Contestados os embargos foi proferida decisão que os julgou totalmente não provados e improcedentes.
Contra esta decisão os requerentes interpuseram recurso para a Relação de Lisboa que por acórdão de 28 de Janeiro de 1999 decidiu negar provimento ao recurso confirmando a decisão recorrida.
Notificados desta decisão os requerentes interpuseram novo recurso para o Supremo Tribunal de Justiça (STJ).
Nesse Tribunal o relator entendeu que se justificava o julgamento sumário do recurso nos termos do artº 700º, nº 1, alínea g) do Código de Processo Civil (CPC), decidindo indeferir as questões prévias suscitadas e confirmar o acórdão recorrido.
Notificados desta decisão J... e mulher, L..., interpuseram recurso para o Tribunal Constitucional para apreciação do artº 5º do Código do Registo Predial, cuja inconstitucionalidade tinham suscitado nas alegações para o STJ.
O relator, por despacho de 16 de Junho de 1999,indeferiu o requerimento de interposição de tal recurso, por entender que os requerentes se se considerassem prejudicados com o despacho atrás referido deveriam ter requerido que sobre o mesmo recaísse um acórdão nos termos do nº 3, do artº
700º, do Código de Processo Civil.
Notificados deste despacho os requerentes, J... e mulher, L..., apresentaram uma reclamação para o Tribunal Constitucional nos termos do artº 77º, da Lei Orgânica deste Tribunal.
2. - O Ministério Público teve vista dos presentes autos aí exarando o seguinte parecer:
'É manifesta a improcedência da presente reclamação, já que o ora reclamante - confrontado, no STJ, com a prolação da decisão sumária, proferida pelo relator, no recurso de revista que havia interposto - tratou de imediatamente impugnar tal decisão, mediante a interposição de recurso de fiscalização concreta, em vez de começar por reclamar para a conferência do decidido, esgotando os normais meios impugnatórios possíveis, existentes na ordem dos Tribunais Judiciais, e obtendo um acórdão, susceptível de ser impugnado no âmbito da fiscalização concreta da constitucionalidade.'
Corridos os vistos legais cumpre apreciar e decidir.

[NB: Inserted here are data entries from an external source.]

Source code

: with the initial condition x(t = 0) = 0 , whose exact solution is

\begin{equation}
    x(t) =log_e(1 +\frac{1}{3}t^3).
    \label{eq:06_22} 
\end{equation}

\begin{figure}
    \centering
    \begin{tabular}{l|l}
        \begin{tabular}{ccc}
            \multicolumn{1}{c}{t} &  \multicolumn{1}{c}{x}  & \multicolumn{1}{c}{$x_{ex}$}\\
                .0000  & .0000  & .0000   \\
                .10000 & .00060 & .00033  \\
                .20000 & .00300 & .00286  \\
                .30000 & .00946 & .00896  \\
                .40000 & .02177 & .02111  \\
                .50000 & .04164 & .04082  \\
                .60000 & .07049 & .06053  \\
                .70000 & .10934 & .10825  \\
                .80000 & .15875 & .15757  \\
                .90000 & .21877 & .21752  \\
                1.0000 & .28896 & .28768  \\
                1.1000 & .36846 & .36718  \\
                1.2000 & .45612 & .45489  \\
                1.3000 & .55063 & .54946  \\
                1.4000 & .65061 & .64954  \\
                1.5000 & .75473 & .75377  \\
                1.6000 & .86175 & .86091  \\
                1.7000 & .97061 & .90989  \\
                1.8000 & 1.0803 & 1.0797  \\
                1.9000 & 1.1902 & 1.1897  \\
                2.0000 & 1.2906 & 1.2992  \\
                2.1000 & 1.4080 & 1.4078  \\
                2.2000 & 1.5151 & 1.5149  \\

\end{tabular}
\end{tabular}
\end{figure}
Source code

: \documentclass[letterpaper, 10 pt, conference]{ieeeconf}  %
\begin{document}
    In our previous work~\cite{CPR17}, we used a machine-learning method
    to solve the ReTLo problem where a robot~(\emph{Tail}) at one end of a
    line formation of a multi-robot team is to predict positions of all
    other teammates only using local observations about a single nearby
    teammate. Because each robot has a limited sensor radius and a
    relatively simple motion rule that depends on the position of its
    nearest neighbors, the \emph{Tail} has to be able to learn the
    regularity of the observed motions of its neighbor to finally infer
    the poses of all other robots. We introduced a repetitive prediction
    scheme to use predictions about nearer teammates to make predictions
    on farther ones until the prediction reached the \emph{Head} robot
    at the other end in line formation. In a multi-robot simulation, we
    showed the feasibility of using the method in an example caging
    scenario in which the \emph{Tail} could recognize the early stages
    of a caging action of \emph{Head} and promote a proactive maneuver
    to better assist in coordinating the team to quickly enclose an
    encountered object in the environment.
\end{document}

3. - A questão que vem suscitada na presente reclamação
é a de saber se o despacho do relator no STJ, pelo qual se julga sumariamente o objecto do recurso nos termos conjugados dos artºs 700º, nº 1 alínea g) e 705º, ambos do CPC é directamente recorrível para o Tribunal Constitucional ou a parte, face a um tal despacho, não tem que reclamar para a conferência e só depois interpor recurso do acórdão que vier a ser proferido.
É manifesto que o despacho pelo qual o relator, por entender que a questão a decidir é simples, julga sumariamente o objecto de um recurso não é um despacho de mero expediente. De facto não se destina a prover ao andamento do processo, sem interferir no conflito de interesses das partes; muito pelo contrário, decide tal processo de forma sumária, isto é, pela forma mais expedita.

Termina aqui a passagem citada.